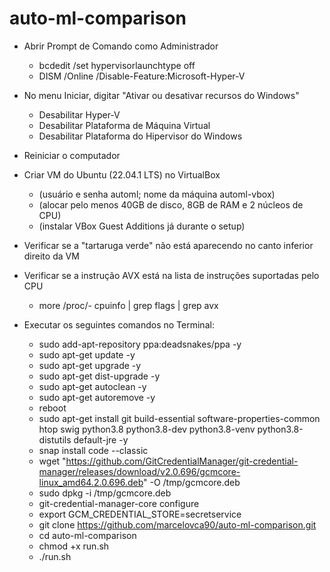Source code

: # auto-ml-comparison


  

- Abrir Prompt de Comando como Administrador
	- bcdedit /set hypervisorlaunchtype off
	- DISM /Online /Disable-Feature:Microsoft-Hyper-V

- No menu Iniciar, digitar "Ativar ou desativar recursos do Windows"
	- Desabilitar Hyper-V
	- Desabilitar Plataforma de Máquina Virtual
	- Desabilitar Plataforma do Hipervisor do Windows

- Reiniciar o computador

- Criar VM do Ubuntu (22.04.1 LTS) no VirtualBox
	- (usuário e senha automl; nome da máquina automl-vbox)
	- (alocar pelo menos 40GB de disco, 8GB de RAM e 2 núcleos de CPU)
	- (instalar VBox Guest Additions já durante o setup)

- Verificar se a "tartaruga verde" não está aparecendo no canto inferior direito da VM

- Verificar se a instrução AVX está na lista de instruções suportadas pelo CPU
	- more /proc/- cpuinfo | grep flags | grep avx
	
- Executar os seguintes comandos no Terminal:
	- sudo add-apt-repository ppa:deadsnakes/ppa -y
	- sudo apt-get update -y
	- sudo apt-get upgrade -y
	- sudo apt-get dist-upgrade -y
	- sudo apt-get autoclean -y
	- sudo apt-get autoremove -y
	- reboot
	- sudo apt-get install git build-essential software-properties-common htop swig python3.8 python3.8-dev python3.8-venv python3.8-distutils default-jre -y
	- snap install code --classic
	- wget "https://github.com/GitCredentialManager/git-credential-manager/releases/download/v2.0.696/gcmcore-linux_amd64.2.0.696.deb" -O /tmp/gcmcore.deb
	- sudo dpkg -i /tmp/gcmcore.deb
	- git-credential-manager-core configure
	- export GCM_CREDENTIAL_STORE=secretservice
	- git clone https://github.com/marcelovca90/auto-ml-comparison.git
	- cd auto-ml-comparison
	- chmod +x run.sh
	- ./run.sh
====================
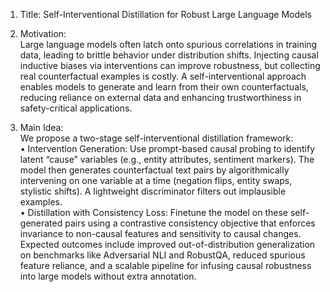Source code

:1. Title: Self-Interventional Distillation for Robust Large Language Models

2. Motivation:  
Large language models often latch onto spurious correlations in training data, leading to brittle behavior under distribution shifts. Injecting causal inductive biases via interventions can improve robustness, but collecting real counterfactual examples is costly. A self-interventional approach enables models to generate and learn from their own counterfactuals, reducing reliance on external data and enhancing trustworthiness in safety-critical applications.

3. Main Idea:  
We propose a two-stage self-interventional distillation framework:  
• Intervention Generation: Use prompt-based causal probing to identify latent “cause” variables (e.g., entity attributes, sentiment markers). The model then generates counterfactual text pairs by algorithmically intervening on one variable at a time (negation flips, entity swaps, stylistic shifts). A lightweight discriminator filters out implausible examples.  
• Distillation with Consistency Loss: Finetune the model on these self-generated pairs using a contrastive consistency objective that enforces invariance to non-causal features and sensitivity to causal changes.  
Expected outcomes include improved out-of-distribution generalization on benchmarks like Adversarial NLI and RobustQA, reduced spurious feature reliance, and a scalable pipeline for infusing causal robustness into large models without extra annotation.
====================
- Exercise brief
Copy out each line carrying the string "manager" from the data.

- Task output
	- wget "https://github.com/GitCredentialManager/git-credential-manager/releases/download/v2.0.696/gcmcore-linux_amd64.2.0.696.deb" -O /tmp/gcmcore.deb
	- git-credential-manager-core configure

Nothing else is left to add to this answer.